2) Ask for feedback, or find out what else you can help the team with at least twice per week. Try to do this when you are alone with your supervisor, not in front of the group as you want to get true feedback.
3) Before you leave the job, get verbal feedback on how you did, what can be improved, and when they will be willing to do your written review.
The annual review process differs between companies but the basics are the same. Top management (and if you’re a new employee to the industry, middle management) meets to discuss your performance and in many instances, stack you from top to bottom against your peers.
You usually don’t see who is first and who is last (although if a company is doing that, let me know) but many people share the results at the end of the year, especially if they’re upset with what they received.
I bring up the ratings and review process as it serves as the judgment for how you did when compared to others and is the substantive measure of how you competed with your co-workers.
Rating scales at companies can differ, however from what I have seen there is typically a 1-5 scale rating and depending on the company 5 could be the highest performer or the lowest performer. Let’s assume for the moment that a 5 is the highest rating. If you receive a 5 then you’ll be getting the top raise amongst your peers and the highest bonus, and you will most likely be selected for special projects, company development activities, and top clients.
I also think of it as a kind of “safety net,” wherein the highest rated people would usually be the last to get fired if a downsizing occurred.
There is room for everyone in your firm. When you work at an accounting firm or other consulting-type company, you are the revenue generating activity. When that’s the case, you can always build a position for yourself.
There are a myriad of positions available so don’t feel like you’re competing against your peers for a set number of opportunities. If you’re really good, you could create something that didn’t previously exist, particularly if you can sell to new clients.
There are successful tacticians who help build companies' technical skills and methodology frameworks. There are others who you can hardly trust to reconcile their own bank accounts, but are incredible when it comes to sales/marketing and client relationships. Others are great at motivating the team, building the business, and running operations. Find out what’s unique about you and what you would be passionate about.
Are you technically smart? Great with clients? Skilled in running the operations? Cultivate these unique skills rather than comparing yourself to others.
Bring to the table what you have that's different and something others cannot do. Win by be being yourself, not by destroying others. That is the key.
For some detailed things you can do to exceed the expectations of management, here are a few suggestions:
- Always do your current job first. You may want to stand out and show that you can take on new responsibility, but don’t let your core job suffer
- Find someone who has been successful at the company and reach out to them. Ask them to go to lunch and be your “unofficial mentor” (some companies assign you a mentor but it’s rarely the best person for you)
- Don’t have a mindset that you are trying to beat your peers, just try to be the most successful in your own right. Learn from others, take their advice, and learn their skills.
- Don’t stress when other people try to sabotage you. The sword they stick at you is often double edged and will come back to haunt them.

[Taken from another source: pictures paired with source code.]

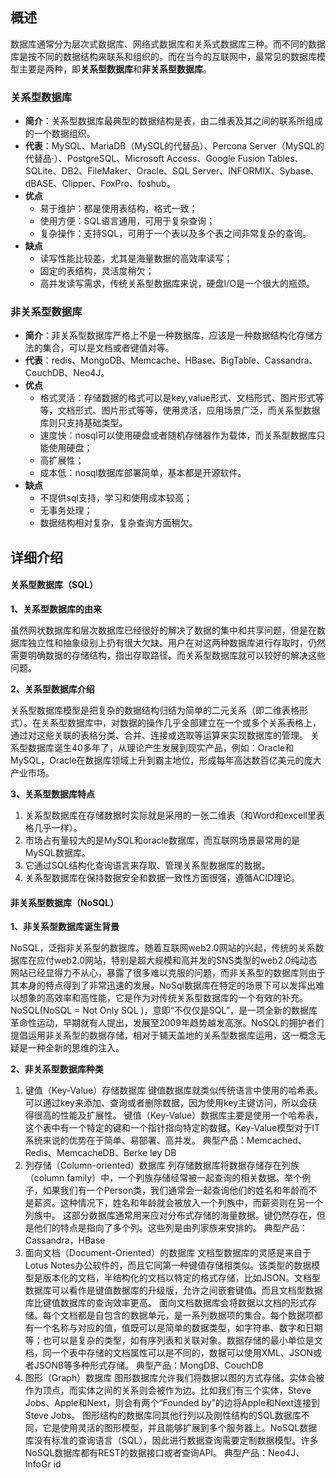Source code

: ## 概述
数据库通常分为层次式数据库、网络式数据库和关系式数据库三种。而不同的数据库是按不同的数据结构来联系和组织的。而在当今的互联网中，最常见的数据库模型主要是两种，即**关系型数据库**和**非关系型数据库**。
### 关系型数据库

- **简介**：关系型数据库最典型的数据结构是表，由二维表及其之间的联系所组成的一个数据组织。
- **代表**：MySQL、MariaDB（MySQL的代替品）、Percona Server（MySQL的代替品·）、PostgreSQL、Microsoft Access、Google Fusion Tables、SQLite、DB2、FileMaker、Oracle、SQL Server、INFORMIX、Sybase、dBASE、Clipper、FoxPro、foshub。
- **优点**
   - 易于维护：都是使用表结构，格式一致；
   - 使用方便：SQL语言通用，可用于复杂查询；
   - 复杂操作：支持SQL，可用于一个表以及多个表之间非常复杂的查询。
- **缺点**
   - 读写性能比较差，尤其是海量数据的高效率读写；
   - 固定的表结构，灵活度稍欠；
   - 高并发读写需求，传统关系型数据库来说，硬盘I/O是一个很大的瓶颈。
### 非关系型数据库

- **简介**：非关系型数据库严格上不是一种数据库，应该是一种数据结构化存储方法的集合，可以是文档或者键值对等。
- **代表**：redis、MongoDB、Memcache、HBase、BigTable、Cassandra、CouchDB、Neo4J。
- **优点**
   - 格式灵活：存储数据的格式可以是key,value形式、文档形式、图片形式等等，文档形式、图片形式等等，使用灵活，应用场景广泛，而关系型数据库则只支持基础类型。
   - 速度快：nosql可以使用硬盘或者随机存储器作为载体，而关系型数据库只能使用硬盘；
   - 高扩展性；
   - 成本低：nosql数据库部署简单，基本都是开源软件。
- **缺点**
   - 不提供sql支持，学习和使用成本较高；
   - 无事务处理；
   - 数据结构相对复杂，复杂查询方面稍欠。


## 详细介绍

#### 关系型数据库（SQL）

**1、关系型数据库的由来**

虽然网状数据库和层次数据库已经很好的解决了数据的集中和共享问题，但是在数据库独立性和抽象级别上扔有很大欠缺。用户在对这两种数据库进行存取时，仍然需要明确数据的存储结构，指出存取路径。而关系型数据库就可以较好的解决这些问题。

**2、关系型数据库介绍**

关系型数据库模型是把复杂的数据结构归结为简单的二元关系（即二维表格形式）。在关系型数据库中，对数据的操作几乎全部建立在一个或多个关系表格上，通过对这些关联的表格分类、合并、连接或选取等运算来实现数据库的管理。
关系型数据库诞生40多年了，从理论产生发展到现实产品，例如：Oracle和MySQL，Oracle在数据库领域上升到霸主地位，形成每年高达数百亿美元的庞大产业市场。

**3、关系型数据库特点**

1. 关系型数据库在存储数据时实际就是采用的一张二维表（和Word和excell里表格几乎一样）。
2. 市场占有量较大的是MySQL和oracle数据库，而互联网场景最常用的是MySQL数据库。
3. 它通过SQL结构化查询语言来存取、管理关系型数据库的数据。
4. 关系型数据库在保持数据安全和数据一致性方面很强，遵循ACID理论。

#### 非关系型数据库（NoSQL）

**1、非关系型数据库诞生背景**

NoSQL，泛指非关系型的数据库。随着互联网web2.0网站的兴起，传统的关系数据库在应付web2.0网站，特别是超大规模和高并发的SNS类型的web2.0纯动态网站已经显得力不从心，暴露了很多难以克服的问题，而非关系型的数据库则由于其本身的特点得到了非常迅速的发展。NoSql数据库在特定的场景下可以发挥出难以想象的高效率和高性能，它是作为对传统关系型数据库的一个有效的补充。
NoSQL(NoSQL = Not Only SQL )，意即“不仅仅是SQL”，是一项全新的数据库革命性运动，早期就有人提出，发展至2009年趋势越发高涨。NoSQL的拥护者们提倡运用非关系型的数据存储，相对于铺天盖地的关系型数据库运用，这一概念无疑是一种全新的思维的注入。

**2、非关系型数据库种类**

1. 键值（Key-Value）存储数据库
   键值数据库就类似传统语言中使用的哈希表。可以通过key来添加、查询或者删除数据，因为使用key主键访问，所以会获得很高的性能及扩展性。
   键值（Key-Value）数据库主要是使用一个哈希表，这个表中有一个特定的键和一个指针指向特定的数据。Key-Value模型对于IT系统来说的优势在于简单、易部署、高并发。
   典型产品：Memcached、Redis、MemcacheDB、Berke ley DB
2. 列存储（Column-oriented）数据库
   列存储数据库将数据存储存在列族（column family）中，一个列族存储经常被一起查询的相关数据。举个例子，如果我们有一个Person类，我们通常会一起查询他们的姓名和年龄而不是薪资。这种情况下，姓名和年龄就会被放入一个列族中，而薪资则在另一个列族中。
   这部分数据库通常用来应对分布式存储的海量数据。键仍然存在，但是他们的特点是指向了多个列。这些列是由列家族来安排的。
   典型产品：Cassandra，HBase
3. 面向文档（Document-Oriented）的数据库
   文档型数据库的灵感是来自于Lotus Notes办公软件的，而且它同第一种键值存储相类似。该类型的数据模型是版本化的文档，半结构化的文档以特定的格式存储，比如JSON。文档型数据库可以看作是键值数据库的升级版，允许之间嵌套键值。而且文档型数据库比键值数据库的查询效率更高。
   面向文档数据库会将数据以文档的形式存储。每个文档都是自包含的数据单元，是一系列数据项的集合。每个数据项都有一个名称与对应的值，值既可以是简单的数据类型，如字符串、数字和日期等；也可以是复杂的类型，如有序列表和关联对象。数据存储的最小单位是文档，同一个表中存储的文档属性可以是不同的，数据可以使用XML、JSON或者JSONB等多种形式存储。
   典型产品：MongDB、CouchDB
4. 图形（Graph）数据库
   图形数据库允许我们将数据以图的方式存储。实体会被作为顶点，而实体之间的关系则会被作为边。比如我们有三个实体，Steve Jobs、Apple和Next，则会有两个“Founded by”的边将Apple和Next连接到Steve Jobs。
   图形结构的数据库同其他行列以及刚性结构的SQL数据库不同，它是使用灵活的图形模型，并且能够扩展到多个服务器上。NoSQL数据库没有标准的查询语言（SQL），因此进行数据查询需要定制数据模型。许多NoSQL数据库都有REST的数据接口或者查询API。
   典型产品：Neo4J、InfoGr id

- Always volunteer for a new opportunity. People make fun of the word opportunity, believing it’s a euphemism for a new piece of drudge work that a higher up doesn’t want to do and is dumping on you. However, in my experience that’s hardly the case. It generally does mean more work, but usually much more growth.
- Maintain your connections outside your company and leverage those connections when you need to start selling work or when you’re ready to make the jump somewhere else. Your Rolodex can make for a soft landing.